**Task objective**
Reading through the lines below, count those that include the string "subfigure"; the answer is that number and nothing else.

*** Dataset ***

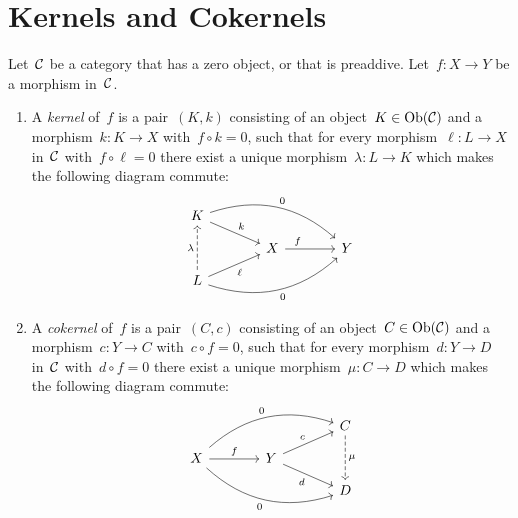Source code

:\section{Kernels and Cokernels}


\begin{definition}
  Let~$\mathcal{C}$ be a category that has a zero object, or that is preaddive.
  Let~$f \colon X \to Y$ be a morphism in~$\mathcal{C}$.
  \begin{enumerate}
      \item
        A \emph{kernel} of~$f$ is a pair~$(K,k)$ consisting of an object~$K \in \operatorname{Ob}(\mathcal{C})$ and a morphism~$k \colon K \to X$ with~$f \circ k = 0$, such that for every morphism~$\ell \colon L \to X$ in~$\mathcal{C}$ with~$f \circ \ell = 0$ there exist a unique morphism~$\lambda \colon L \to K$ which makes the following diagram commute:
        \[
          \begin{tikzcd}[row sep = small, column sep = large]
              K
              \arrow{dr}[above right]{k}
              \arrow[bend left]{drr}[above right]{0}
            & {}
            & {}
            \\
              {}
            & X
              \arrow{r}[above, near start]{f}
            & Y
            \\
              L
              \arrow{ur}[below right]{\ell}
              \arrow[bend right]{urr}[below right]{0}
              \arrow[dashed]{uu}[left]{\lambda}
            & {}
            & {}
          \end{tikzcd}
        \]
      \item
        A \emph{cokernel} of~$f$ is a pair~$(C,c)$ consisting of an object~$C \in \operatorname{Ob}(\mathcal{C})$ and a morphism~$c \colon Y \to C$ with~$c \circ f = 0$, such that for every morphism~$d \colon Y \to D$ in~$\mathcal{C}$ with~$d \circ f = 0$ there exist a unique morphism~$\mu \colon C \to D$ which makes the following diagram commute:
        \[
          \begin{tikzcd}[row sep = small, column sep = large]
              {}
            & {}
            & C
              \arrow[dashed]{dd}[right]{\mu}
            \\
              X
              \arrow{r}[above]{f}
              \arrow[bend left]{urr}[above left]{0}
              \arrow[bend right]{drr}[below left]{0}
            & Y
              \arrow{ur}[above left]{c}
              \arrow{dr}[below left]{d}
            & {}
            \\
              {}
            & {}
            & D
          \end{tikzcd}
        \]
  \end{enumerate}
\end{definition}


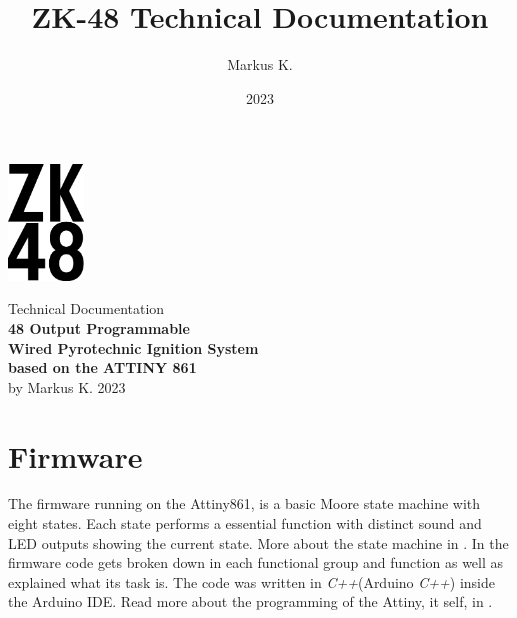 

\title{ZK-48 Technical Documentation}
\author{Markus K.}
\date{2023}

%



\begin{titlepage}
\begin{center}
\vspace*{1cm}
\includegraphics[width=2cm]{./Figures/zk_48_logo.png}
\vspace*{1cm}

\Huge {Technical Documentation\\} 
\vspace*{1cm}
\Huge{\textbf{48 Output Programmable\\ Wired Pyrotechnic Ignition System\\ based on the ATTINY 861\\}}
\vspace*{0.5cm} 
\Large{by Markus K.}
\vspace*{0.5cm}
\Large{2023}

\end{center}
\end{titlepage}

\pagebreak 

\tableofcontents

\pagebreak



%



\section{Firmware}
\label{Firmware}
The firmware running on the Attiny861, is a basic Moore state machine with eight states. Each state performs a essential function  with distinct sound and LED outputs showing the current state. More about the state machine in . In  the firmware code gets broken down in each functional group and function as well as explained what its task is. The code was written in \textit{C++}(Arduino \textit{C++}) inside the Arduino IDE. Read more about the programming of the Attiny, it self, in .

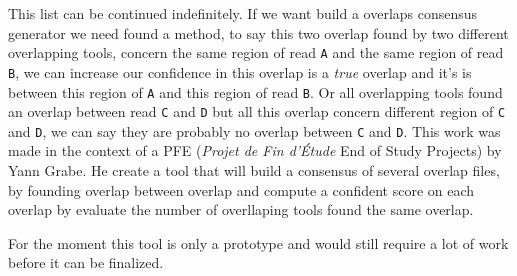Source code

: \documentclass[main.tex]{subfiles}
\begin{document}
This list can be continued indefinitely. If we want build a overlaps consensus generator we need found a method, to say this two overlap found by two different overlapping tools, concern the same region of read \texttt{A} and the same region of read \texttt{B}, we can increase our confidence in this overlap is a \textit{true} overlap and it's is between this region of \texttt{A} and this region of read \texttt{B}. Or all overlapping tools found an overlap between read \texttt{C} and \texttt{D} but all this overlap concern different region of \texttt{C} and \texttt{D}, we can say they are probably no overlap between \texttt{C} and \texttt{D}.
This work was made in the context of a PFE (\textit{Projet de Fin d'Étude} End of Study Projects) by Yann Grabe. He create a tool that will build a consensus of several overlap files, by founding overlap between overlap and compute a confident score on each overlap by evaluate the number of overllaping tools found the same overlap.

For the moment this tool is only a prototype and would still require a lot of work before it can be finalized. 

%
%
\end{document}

***
*** Dataset ***

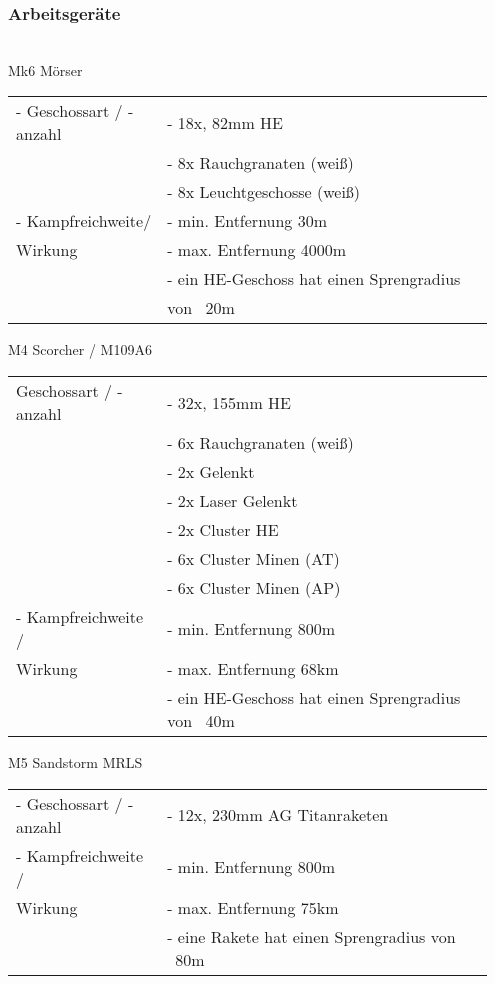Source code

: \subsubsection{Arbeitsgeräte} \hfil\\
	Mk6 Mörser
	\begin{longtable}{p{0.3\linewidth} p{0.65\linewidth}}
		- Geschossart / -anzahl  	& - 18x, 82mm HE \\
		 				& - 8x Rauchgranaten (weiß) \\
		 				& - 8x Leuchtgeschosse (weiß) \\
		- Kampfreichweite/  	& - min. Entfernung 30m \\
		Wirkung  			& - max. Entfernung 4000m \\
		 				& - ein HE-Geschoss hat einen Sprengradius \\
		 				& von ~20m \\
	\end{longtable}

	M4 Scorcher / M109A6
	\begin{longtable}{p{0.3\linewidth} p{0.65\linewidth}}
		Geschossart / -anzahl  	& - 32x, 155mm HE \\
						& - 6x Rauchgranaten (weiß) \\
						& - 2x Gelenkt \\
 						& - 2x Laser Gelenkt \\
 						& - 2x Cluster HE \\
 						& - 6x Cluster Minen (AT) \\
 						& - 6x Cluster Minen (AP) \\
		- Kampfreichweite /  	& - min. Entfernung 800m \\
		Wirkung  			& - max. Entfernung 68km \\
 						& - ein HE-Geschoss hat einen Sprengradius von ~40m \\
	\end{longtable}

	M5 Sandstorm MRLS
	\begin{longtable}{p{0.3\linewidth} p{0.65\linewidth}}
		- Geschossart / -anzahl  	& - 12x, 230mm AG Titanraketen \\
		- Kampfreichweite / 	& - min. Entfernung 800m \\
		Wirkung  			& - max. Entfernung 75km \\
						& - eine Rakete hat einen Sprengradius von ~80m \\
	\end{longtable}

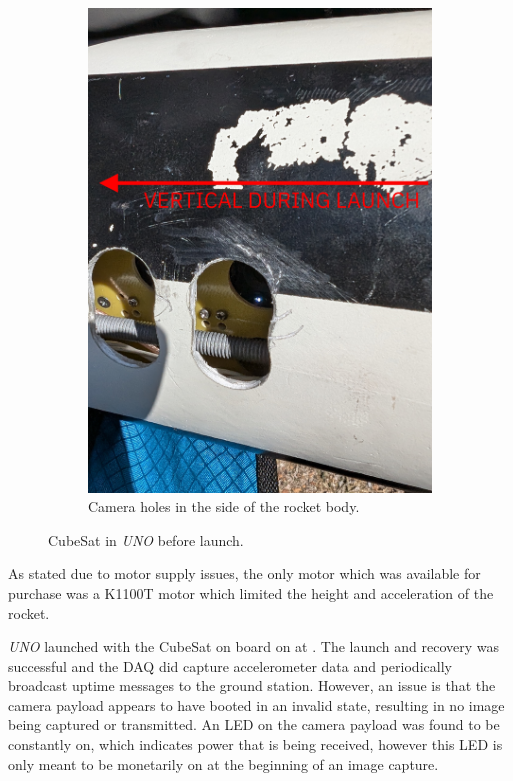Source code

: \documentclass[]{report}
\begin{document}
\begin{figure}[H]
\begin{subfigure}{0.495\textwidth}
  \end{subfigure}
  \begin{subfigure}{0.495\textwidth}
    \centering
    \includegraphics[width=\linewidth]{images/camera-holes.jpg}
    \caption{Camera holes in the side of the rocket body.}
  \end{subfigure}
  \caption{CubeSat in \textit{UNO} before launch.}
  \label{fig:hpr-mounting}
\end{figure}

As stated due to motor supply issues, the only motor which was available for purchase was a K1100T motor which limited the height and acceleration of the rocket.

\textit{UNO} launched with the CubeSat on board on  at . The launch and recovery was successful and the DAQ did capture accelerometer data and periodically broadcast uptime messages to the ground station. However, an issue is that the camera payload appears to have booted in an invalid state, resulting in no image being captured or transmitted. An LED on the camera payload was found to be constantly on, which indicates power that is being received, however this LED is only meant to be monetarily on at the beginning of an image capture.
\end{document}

***

**Result**
4